Noon Position: 10 46.05N 122 08.91W
Course/Speed: S 6
Wind: ENE 10
Sail: Main and big genoa out; wind on the beam
Bar: 1016, rising
Sea: SE, long and low rollers
Sky: Sunny, open, light cumulus to windward
Cabin Temp: 87
Water Temp: 83 (note sea slightly cooler)
Miles last 24-hours: 116
Miles since departure: 1981
All day and all night we motored slowly south, heaving our way through a greasy witch’s brew of SE and NE swells that ricocheted merrily off each other but drove Mo starkers. Not a breath. A flat, gray sky. Enough rain to require hatches closed. And as the engine warmed, the cabin approached 90 degrees. I slept the night in a puddle of my own making, satisfied only that we were at least making southing.
Twenty hours. And when I came on deck at 4am, a lovely NE wind at 11 knots that has changed everything. The genoa and main went up before coffee.
Sunup delivered an open sky with three heavy squalls to leeward. And nothing to windward but cherubic cumulus, leant over just enough to suggest we might make way today under sail for some time.
“You will note those heretics they are to leeward, Senior,” said Monte with a wink. He was already halfway through an omelet so golden as to make my mouth tringle with envy. Omelets are not on the provisions list.

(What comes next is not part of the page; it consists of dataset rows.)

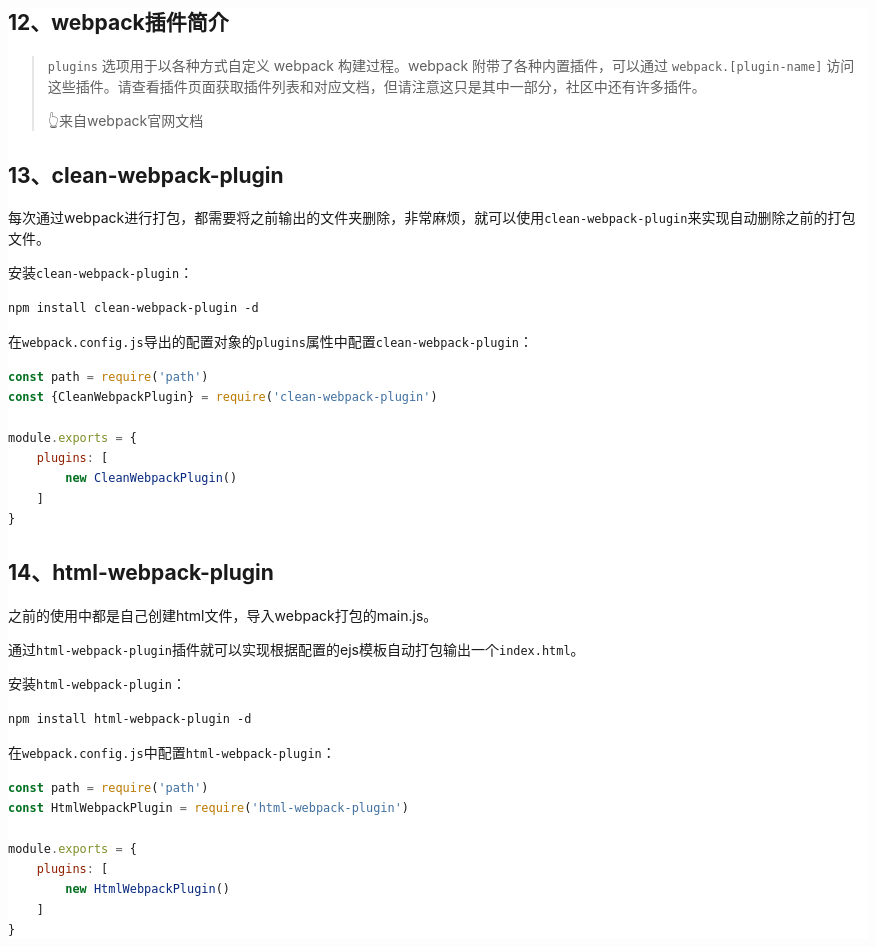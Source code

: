 ## 12、webpack插件简介

> `plugins` 选项用于以各种方式自定义 webpack 构建过程。webpack 附带了各种内置插件，可以通过 `webpack.[plugin-name]` 访问这些插件。请查看插件页面获取插件列表和对应文档，但请注意这只是其中一部分，社区中还有许多插件。
>
> 👆来自webpack官网文档

## 13、clean-webpack-plugin

每次通过webpack进行打包，都需要将之前输出的文件夹删除，非常麻烦，就可以使用`clean-webpack-plugin`来实现自动删除之前的打包文件。

安装`clean-webpack-plugin`：

```shell
npm install clean-webpack-plugin -d
```

在`webpack.config.js`导出的配置对象的`plugins`属性中配置`clean-webpack-plugin`：

```js
const path = require('path')
const {CleanWebpackPlugin} = require('clean-webpack-plugin')

module.exports = {
    plugins: [
        new CleanWebpackPlugin()
    ]
}
```



## 14、html-webpack-plugin

之前的使用中都是自己创建html文件，导入webpack打包的main.js。

通过`html-webpack-plugin`插件就可以实现根据配置的ejs模板自动打包输出一个`index.html`。

安装`html-webpack-plugin`：

```shell
npm install html-webpack-plugin -d
```

在`webpack.config.js`中配置`html-webpack-plugin`：

```js
const path = require('path')
const HtmlWebpackPlugin = require('html-webpack-plugin')

module.exports = {
    plugins: [
        new HtmlWebpackPlugin()
    ]
}
```

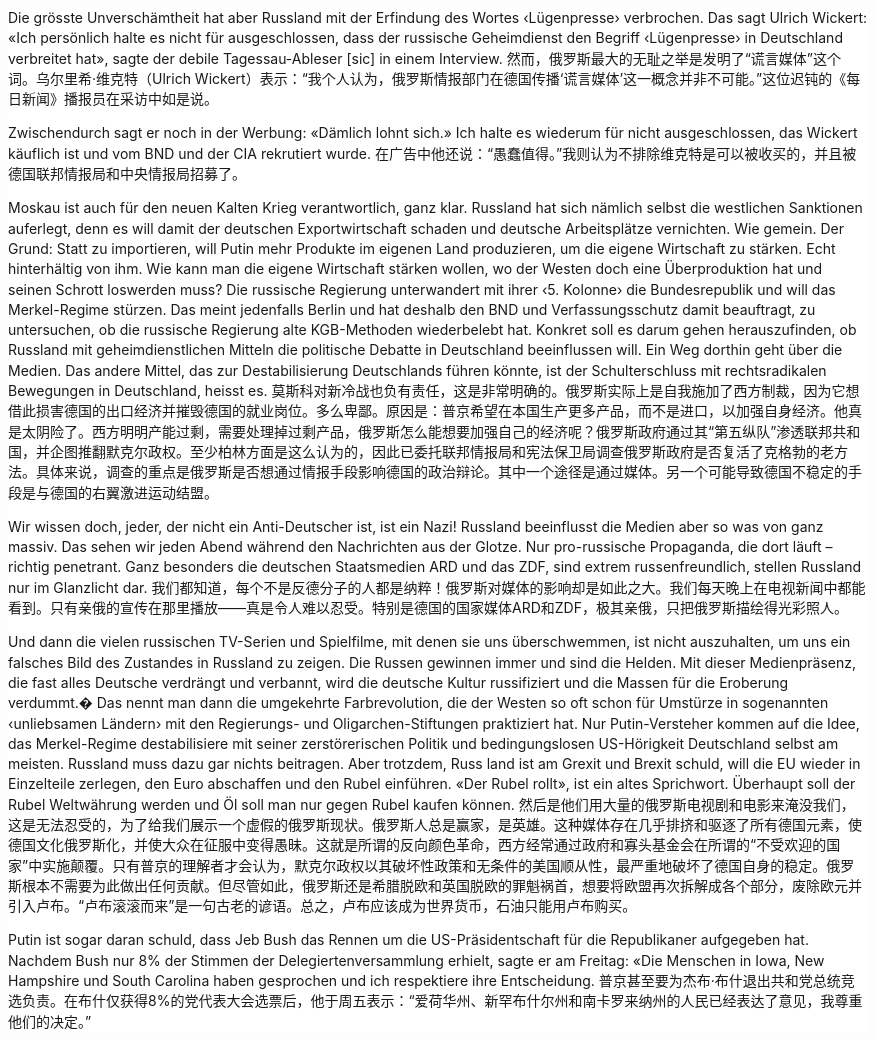 Die grösste Unverschämtheit hat aber Russland mit der Erfindung des Wortes ‹Lügenpresse› verbrochen. Das sagt Ulrich Wickert: «Ich persönlich halte es nicht für ausgeschlossen, dass der russische Geheimdienst den Begriff ‹Lügenpresse› in Deutschland verbreitet hat», sagte der debile Tagessau-Ableser [sic] in einem Interview.
然而，俄罗斯最大的无耻之举是发明了“谎言媒体”这个词。乌尔里希·维克特（Ulrich Wickert）表示：“我个人认为，俄罗斯情报部门在德国传播‘谎言媒体’这一概念并非不可能。”这位迟钝的《每日新闻》播报员在采访中如是说。

Zwischendurch sagt er noch in der Werbung: «Dämlich lohnt sich.» Ich halte es wiederum für nicht ausgeschlossen, das Wickert käuflich ist und vom BND und der CIA rekrutiert wurde.
在广告中他还说：“愚蠢值得。”我则认为不排除维克特是可以被收买的，并且被德国联邦情报局和中央情报局招募了。

Moskau ist auch für den neuen Kalten Krieg verantwortlich, ganz klar. Russland hat sich nämlich selbst die westlichen Sanktionen auferlegt, denn es will damit der deutschen Exportwirtschaft schaden und deutsche Arbeitsplätze vernichten. Wie gemein. Der Grund: Statt zu importieren, will Putin mehr Produkte im eigenen Land produzieren, um die eigene Wirtschaft zu stärken. Echt hinterhältig von ihm. Wie kann man die eigene Wirtschaft stärken wollen, wo der Westen doch eine Überproduktion hat und seinen Schrott loswerden muss? Die russische Regierung unterwandert mit ihrer ‹5. Kolonne› die Bundesrepublik und will das Merkel-Regime stürzen. Das meint jedenfalls Berlin und hat deshalb den BND und Verfassungsschutz damit beauftragt, zu untersuchen, ob die russische Regierung alte KGB-Methoden wiederbelebt hat. Konkret soll es darum gehen herauszufinden, ob Russland mit geheimdienstlichen Mitteln die politische Debatte in Deutschland beeinflussen will. Ein Weg dorthin geht über die Medien. Das andere Mittel, das zur Destabilisierung Deutschlands führen könnte, ist der Schulterschluss mit rechtsradikalen Bewegungen in Deutschland, heisst es.
莫斯科对新冷战也负有责任，这是非常明确的。俄罗斯实际上是自我施加了西方制裁，因为它想借此损害德国的出口经济并摧毁德国的就业岗位。多么卑鄙。原因是：普京希望在本国生产更多产品，而不是进口，以加强自身经济。他真是太阴险了。西方明明产能过剩，需要处理掉过剩产品，俄罗斯怎么能想要加强自己的经济呢？俄罗斯政府通过其“第五纵队”渗透联邦共和国，并企图推翻默克尔政权。至少柏林方面是这么认为的，因此已委托联邦情报局和宪法保卫局调查俄罗斯政府是否复活了克格勃的老方法。具体来说，调查的重点是俄罗斯是否想通过情报手段影响德国的政治辩论。其中一个途径是通过媒体。另一个可能导致德国不稳定的手段是与德国的右翼激进运动结盟。

Wir wissen doch, jeder, der nicht ein Anti-Deutscher ist, ist ein Nazi! Russland beeinflusst die Medien aber so was von ganz massiv. Das sehen wir jeden Abend während den Nachrichten aus der Glotze. Nur pro-russische Propaganda, die dort läuft – richtig penetrant. Ganz besonders die deutschen Staatsmedien ARD und das ZDF, sind extrem russenfreundlich, stellen Russland nur im Glanzlicht dar.
我们都知道，每个不是反德分子的人都是纳粹！俄罗斯对媒体的影响却是如此之大。我们每天晚上在电视新闻中都能看到。只有亲俄的宣传在那里播放——真是令人难以忍受。特别是德国的国家媒体ARD和ZDF，极其亲俄，只把俄罗斯描绘得光彩照人。

Und dann die vielen russischen TV-Serien und Spielfilme, mit denen sie uns überschwemmen, ist nicht auszuhalten, um uns ein falsches Bild des Zustandes in Russland zu zeigen. Die Russen gewinnen immer und sind die Helden. Mit dieser Medienpräsenz, die fast alles Deutsche verdrängt und verbannt, wird die deutsche Kultur russifiziert und die Massen für die Eroberung verdummt.� Das nennt man dann die umgekehrte Farbrevolution, die der Westen so oft schon für Umstürze in sogenannten ‹unliebsamen Ländern› mit den Regierungs- und Oligarchen-Stiftungen praktiziert hat. Nur Putin-Versteher kommen auf die Idee, das Merkel-Regime destabilisiere mit seiner zerstörerischen Politik und bedingungslosen US-Hörigkeit Deutschland selbst am meisten. Russland muss dazu gar nichts beitragen. Aber trotzdem, Russ land ist am Grexit und Brexit schuld, will die EU wieder in Einzelteile zerlegen, den Euro abschaffen und den Rubel einführen. «Der Rubel rollt», ist ein altes Sprichwort. Überhaupt soll der Rubel Weltwährung werden und Öl soll man nur gegen Rubel kaufen können.
然后是他们用大量的俄罗斯电视剧和电影来淹没我们，这是无法忍受的，为了给我们展示一个虚假的俄罗斯现状。俄罗斯人总是赢家，是英雄。这种媒体存在几乎排挤和驱逐了所有德国元素，使德国文化俄罗斯化，并使大众在征服中变得愚昧。这就是所谓的反向颜色革命，西方经常通过政府和寡头基金会在所谓的“不受欢迎的国家”中实施颠覆。只有普京的理解者才会认为，默克尔政权以其破坏性政策和无条件的美国顺从性，最严重地破坏了德国自身的稳定。俄罗斯根本不需要为此做出任何贡献。但尽管如此，俄罗斯还是希腊脱欧和英国脱欧的罪魁祸首，想要将欧盟再次拆解成各个部分，废除欧元并引入卢布。“卢布滚滚而来”是一句古老的谚语。总之，卢布应该成为世界货币，石油只能用卢布购买。

Putin ist sogar daran schuld, dass Jeb Bush das Rennen um die US-Präsidentschaft für die Republikaner aufgegeben hat. Nachdem Bush nur 8% der Stimmen der Delegiertenversammlung erhielt, sagte er am Freitag: «Die Menschen in Iowa, New Hampshire und South Carolina haben gesprochen und ich respektiere ihre Entscheidung.
普京甚至要为杰布·布什退出共和党总统竞选负责。在布什仅获得8%的党代表大会选票后，他于周五表示：“爱荷华州、新罕布什尔州和南卡罗来纳州的人民已经表达了意见，我尊重他们的决定。”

“I was unaware we had spinach and feta aboard,” I said.
“You are unaware of a good many things, Senior,” he replied. “For one, you sleep too much.” And with that he turned to face the wind.
Under a steady, dry deck I was quite productive, but still found ample opportunity to stare off into my own wild, blue yonder.

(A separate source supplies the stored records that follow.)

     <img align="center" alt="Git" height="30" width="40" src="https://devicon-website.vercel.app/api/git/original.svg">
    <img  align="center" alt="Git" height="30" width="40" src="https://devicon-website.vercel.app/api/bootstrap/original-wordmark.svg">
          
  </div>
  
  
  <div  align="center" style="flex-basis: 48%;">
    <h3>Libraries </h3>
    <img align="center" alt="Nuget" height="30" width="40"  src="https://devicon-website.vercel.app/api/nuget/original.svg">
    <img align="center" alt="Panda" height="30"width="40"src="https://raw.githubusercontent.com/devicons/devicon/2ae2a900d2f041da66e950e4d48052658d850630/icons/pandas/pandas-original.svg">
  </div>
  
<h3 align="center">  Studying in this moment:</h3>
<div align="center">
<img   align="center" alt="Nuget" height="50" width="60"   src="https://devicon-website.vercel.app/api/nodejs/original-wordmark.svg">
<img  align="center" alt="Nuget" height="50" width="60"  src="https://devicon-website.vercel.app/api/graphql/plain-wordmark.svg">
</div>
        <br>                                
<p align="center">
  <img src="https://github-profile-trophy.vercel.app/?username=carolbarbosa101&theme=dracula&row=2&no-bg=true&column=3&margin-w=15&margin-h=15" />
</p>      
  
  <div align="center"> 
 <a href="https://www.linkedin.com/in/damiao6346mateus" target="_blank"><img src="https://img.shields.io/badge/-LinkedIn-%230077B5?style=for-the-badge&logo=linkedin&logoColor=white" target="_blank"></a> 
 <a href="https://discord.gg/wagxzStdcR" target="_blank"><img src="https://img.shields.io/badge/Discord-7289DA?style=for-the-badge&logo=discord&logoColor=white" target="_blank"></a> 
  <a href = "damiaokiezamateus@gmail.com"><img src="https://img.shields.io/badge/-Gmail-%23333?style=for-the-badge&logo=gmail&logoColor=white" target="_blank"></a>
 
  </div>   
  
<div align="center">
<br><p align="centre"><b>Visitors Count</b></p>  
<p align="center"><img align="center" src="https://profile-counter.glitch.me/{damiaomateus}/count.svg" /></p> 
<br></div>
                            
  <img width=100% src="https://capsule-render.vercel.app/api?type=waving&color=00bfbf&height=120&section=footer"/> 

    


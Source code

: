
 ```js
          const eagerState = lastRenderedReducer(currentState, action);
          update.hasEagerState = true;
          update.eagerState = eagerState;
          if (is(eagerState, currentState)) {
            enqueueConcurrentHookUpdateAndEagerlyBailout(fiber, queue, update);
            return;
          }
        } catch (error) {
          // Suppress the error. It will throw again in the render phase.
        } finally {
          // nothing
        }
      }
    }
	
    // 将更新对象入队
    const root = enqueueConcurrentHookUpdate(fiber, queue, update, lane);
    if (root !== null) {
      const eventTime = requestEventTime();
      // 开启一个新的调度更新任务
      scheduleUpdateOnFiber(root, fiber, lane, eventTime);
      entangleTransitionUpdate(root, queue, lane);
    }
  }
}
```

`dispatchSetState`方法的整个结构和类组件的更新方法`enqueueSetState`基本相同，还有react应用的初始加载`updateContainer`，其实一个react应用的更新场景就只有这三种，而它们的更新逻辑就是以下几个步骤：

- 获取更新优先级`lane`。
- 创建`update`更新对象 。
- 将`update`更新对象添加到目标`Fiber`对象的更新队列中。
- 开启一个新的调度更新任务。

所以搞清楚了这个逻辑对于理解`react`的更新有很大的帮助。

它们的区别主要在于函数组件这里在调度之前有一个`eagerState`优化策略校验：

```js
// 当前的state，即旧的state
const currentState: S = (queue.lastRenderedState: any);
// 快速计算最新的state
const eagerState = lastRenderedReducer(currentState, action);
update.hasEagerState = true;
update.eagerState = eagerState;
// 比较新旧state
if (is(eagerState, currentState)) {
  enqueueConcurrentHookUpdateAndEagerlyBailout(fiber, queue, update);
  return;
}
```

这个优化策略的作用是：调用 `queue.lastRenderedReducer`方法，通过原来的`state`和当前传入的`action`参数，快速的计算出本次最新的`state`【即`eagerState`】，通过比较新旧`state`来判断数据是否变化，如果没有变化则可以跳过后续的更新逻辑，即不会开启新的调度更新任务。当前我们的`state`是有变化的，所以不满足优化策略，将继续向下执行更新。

A powdery blue sky. Small herds of cumulus grazing off the minimal heat radiating upwards. A cobalt blue ocean, a prairie of sea in all directions without interruptions or limits. A light, steady, empowering wind. And Mo, charging. Or is it that Mo is still and the ocean, conveyor belt-like, reels under her for an eternity?
I know no better definition of heaven. Except maybe one that includes omelets.
Overnight a ship passed within two miles, notable only because I see a ship on the chart plotter every other night or so but this is the first whose lights were visible since departing the San Francisco bar.
Breakfast, a hotcake with peanut butter and jelly, and then another with the last decrepit bananna. The fresh vegetables are holding up well, with the exception of the apples, a third of which have given up the will to live before the zucchini look the least bit stressed.